Running the fuzzer targets in fuzzing mode can be achieved by running them with
no parameters, or better with a parameter with the path to a *directory*
containing a seed of files to use as a starting point. Note that passing a
directory is considered a corpus to use for fuzzing while passing a file is
considered an input to evaluate. Multi-process fuzzing is also supported. For
details about all the fuzzing options run:

```bash
build-fuzzmsan/tools/djxl_fuzzer -help=1
```

## Writing fuzzer-friendly code

Fuzzing on itself can't find programming bugs unless an input makes the program
perform an invalid operation (read/write out of bounds, perform an undefined
behavior operation, etc). You can help the fuzzer find invalid situations by
adding asserts:

 * `JXL_DASSERT` is only enabled in Debug builds, which includes all the ASan,
   MSan and UBSan builds. Performance of these checks is not an issue if kept
   within reasonable limits (automated msan/asan test should finish within 1
   hour for example). Fuzzing is more effective when the given input runs
   faster, so keep that in mind when adding a complex DASSERT that runs multiple
   times per output pixel.

 * For MSan builds it is also possible to specify that certain values must be
   initialized. This is automatic for values that are used to make decisions
   (like when used in an `if` statement or in the ternary operator condition)
   but those checks can be made explicit for image data using the
   `JXL_CHECK_IMAGE_INITIALIZED(image, rect)` macro. This helps document and
   check (only in MSan builds) that a given portion of the image is expected to
   be initialized, allowing to catch errors earlier in the process.

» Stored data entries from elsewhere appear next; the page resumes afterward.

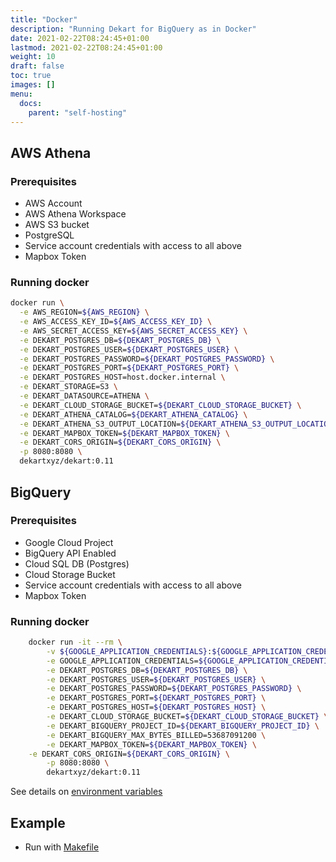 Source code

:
 ```yaml
---
title: "Docker"
description: "Running Dekart for BigQuery as in Docker"
date: 2021-02-22T08:24:45+01:00
lastmod: 2021-02-22T08:24:45+01:00
weight: 10
draft: false
toc: true
images: []
menu:
  docs:
    parent: "self-hosting"
---
```


## AWS Athena

### Prerequisites

* AWS Account
* AWS Athena Workspace
* AWS S3 bucket
* PostgreSQL
* Service account credentials with access to all above
* Mapbox Token

### Running docker

```bash
docker run \
  -e AWS_REGION=${AWS_REGION} \
  -e AWS_ACCESS_KEY_ID=${AWS_ACCESS_KEY_ID} \
  -e AWS_SECRET_ACCESS_KEY=${AWS_SECRET_ACCESS_KEY} \
  -e DEKART_POSTGRES_DB=${DEKART_POSTGRES_DB} \
  -e DEKART_POSTGRES_USER=${DEKART_POSTGRES_USER} \
  -e DEKART_POSTGRES_PASSWORD=${DEKART_POSTGRES_PASSWORD} \
  -e DEKART_POSTGRES_PORT=${DEKART_POSTGRES_PORT} \
  -e DEKART_POSTGRES_HOST=host.docker.internal \
  -e DEKART_STORAGE=S3 \
  -e DEKART_DATASOURCE=ATHENA \
  -e DEKART_CLOUD_STORAGE_BUCKET=${DEKART_CLOUD_STORAGE_BUCKET} \
  -e DEKART_ATHENA_CATALOG=${DEKART_ATHENA_CATALOG} \
  -e DEKART_ATHENA_S3_OUTPUT_LOCATION=${DEKART_ATHENA_S3_OUTPUT_LOCATION} \
  -e DEKART_MAPBOX_TOKEN=${DEKART_MAPBOX_TOKEN} \
  -e DEKART_CORS_ORIGIN=${DEKART_CORS_ORIGIN} \
  -p 8080:8080 \
  dekartxyz/dekart:0.11
```


## BigQuery

### Prerequisites

* Google Cloud Project
* BigQuery API Enabled
* Cloud SQL DB (Postgres)
* Cloud Storage Bucket
* Service account credentials with access to all above
* Mapbox Token

### Running docker

```bash
	docker run -it --rm \
		-v ${GOOGLE_APPLICATION_CREDENTIALS}:${GOOGLE_APPLICATION_CREDENTIALS} \
		-e GOOGLE_APPLICATION_CREDENTIALS=${GOOGLE_APPLICATION_CREDENTIALS} \
		-e DEKART_POSTGRES_DB=${DEKART_POSTGRES_DB} \
		-e DEKART_POSTGRES_USER=${DEKART_POSTGRES_USER} \
		-e DEKART_POSTGRES_PASSWORD=${DEKART_POSTGRES_PASSWORD} \
		-e DEKART_POSTGRES_PORT=${DEKART_POSTGRES_PORT} \
		-e DEKART_POSTGRES_HOST=${DEKART_POSTGRES_HOST} \
		-e DEKART_CLOUD_STORAGE_BUCKET=${DEKART_CLOUD_STORAGE_BUCKET} \
		-e DEKART_BIGQUERY_PROJECT_ID=${DEKART_BIGQUERY_PROJECT_ID} \
		-e DEKART_BIGQUERY_MAX_BYTES_BILLED=53687091200 \
		-e DEKART_MAPBOX_TOKEN=${DEKART_MAPBOX_TOKEN} \
    -e DEKART_CORS_ORIGIN=${DEKART_CORS_ORIGIN} \
		-p 8080:8080 \
		dekartxyz/dekart:0.11
```

See details on [environment variables](/docs/configuration/environment-variables)

## Example

* Run with [Makefile](https://github.com/dekart-xyz/dekart/blob/main/install/docker/Makefile)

## Dealing with use-of-uninitialized memory

In MSan builds it is considered an error to *use* uninitialized memory. Using
the memory normally requires something like a decision / branch based on the
uninitialized value, just running `memcpy()` or simple arithmetic over
uninitialized memory is not a problem. Notably, computing `DemoteTo()`,
`NearestInt()` or similar expressions that create a branch based on the value of
the uninitialized memory will trigger an MSan error.

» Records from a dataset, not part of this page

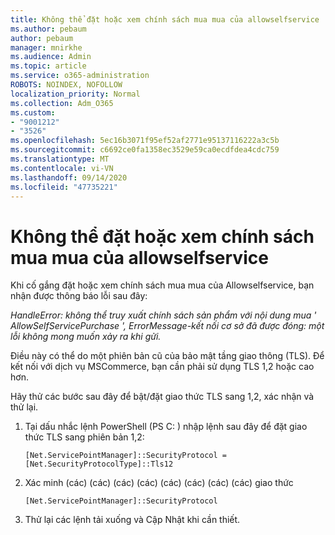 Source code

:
 ```yaml
---
title: Không thể đặt hoặc xem chính sách mua mua của allowselfservice
ms.author: pebaum
author: pebaum
manager: mnirkhe
ms.audience: Admin
ms.topic: article
ms.service: o365-administration
ROBOTS: NOINDEX, NOFOLLOW
localization_priority: Normal
ms.collection: Adm_O365
ms.custom:
- "9001212"
- "3526"
ms.openlocfilehash: 5ec16b3071f95ef52af2771e95137116222a3c5b
ms.sourcegitcommit: c6692ce0fa1358ec3529e59ca0ecdfdea4cdc759
ms.translationtype: MT
ms.contentlocale: vi-VN
ms.lasthandoff: 09/14/2020
ms.locfileid: "47735221"
---
```

# <a name="unable-to-set-or-view-the-allowselfservicepurchase-policy"></a>Không thể đặt hoặc xem chính sách mua mua của allowselfservice

Khi cố gắng đặt hoặc xem chính sách mua mua của Allowselfservice, bạn nhận được thông báo lỗi sau đây:

*HandleError: không thể truy xuất chính sách sản phẩm với nội dung mua ' AllowSelfServicePurchase ', ErrorMessage-kết nối cơ sở đã được đóng: một lỗi không mong muốn xảy ra khi gửi.*

Điều này có thể do một phiên bản cũ của bảo mật tầng giao thông (TLS). Để kết nối với dịch vụ MSCommerce, bạn cần phải sử dụng TLS 1,2 hoặc cao hơn.  

Hãy thử các bước sau đây để bật/đặt giao thức TLS sang 1,2, xác nhận và thử lại.
 1. Tại dấu nhắc lệnh PowerShell (PS C: \) nhập lệnh sau đây để đặt giao thức TLS sang phiên bản 1,2:

    `[Net.ServicePointManager]::SecurityProtocol = [Net.SecurityProtocolType]::Tls12`

2. Xác minh (các) (các) (các) (các) (các) (các) (các) (các) giao thức

    `[Net.ServicePointManager]::SecurityProtocol` 

3. Thử lại các lệnh tải xuống và Cập Nhật khi cần thiết.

In libjxl we often run vectorized operations over a series of values, rounding
up to the next multiple of a vector size, thus operating over uninitialized
values past the end of the requested region. These values are part of the image
padding but are not initialized. This behavior would not create an MSan error
unless the processing includes operations like `NearestInt()`. For such cases
the preferred solution is to use `msan::UnpoisonMemory` over the portion of
memory of the last SIMD vector before processing, and then running
`msan::PoisonMemory` over the corresponding value in the output side. A note
including why this is safe to do must be added, for example if the processing
doesn't involve any cross-lane computation.

Initializing padding memory in MSan builds is discouraged because it may hide
bugs in functions that weren't supposed to read from the padding. Initializing
padding memory in all builds, including Release builds, would mitigate the
MSan potential security issue but it would hide the logic bug for a longer time
and potentially incur in a performance hit.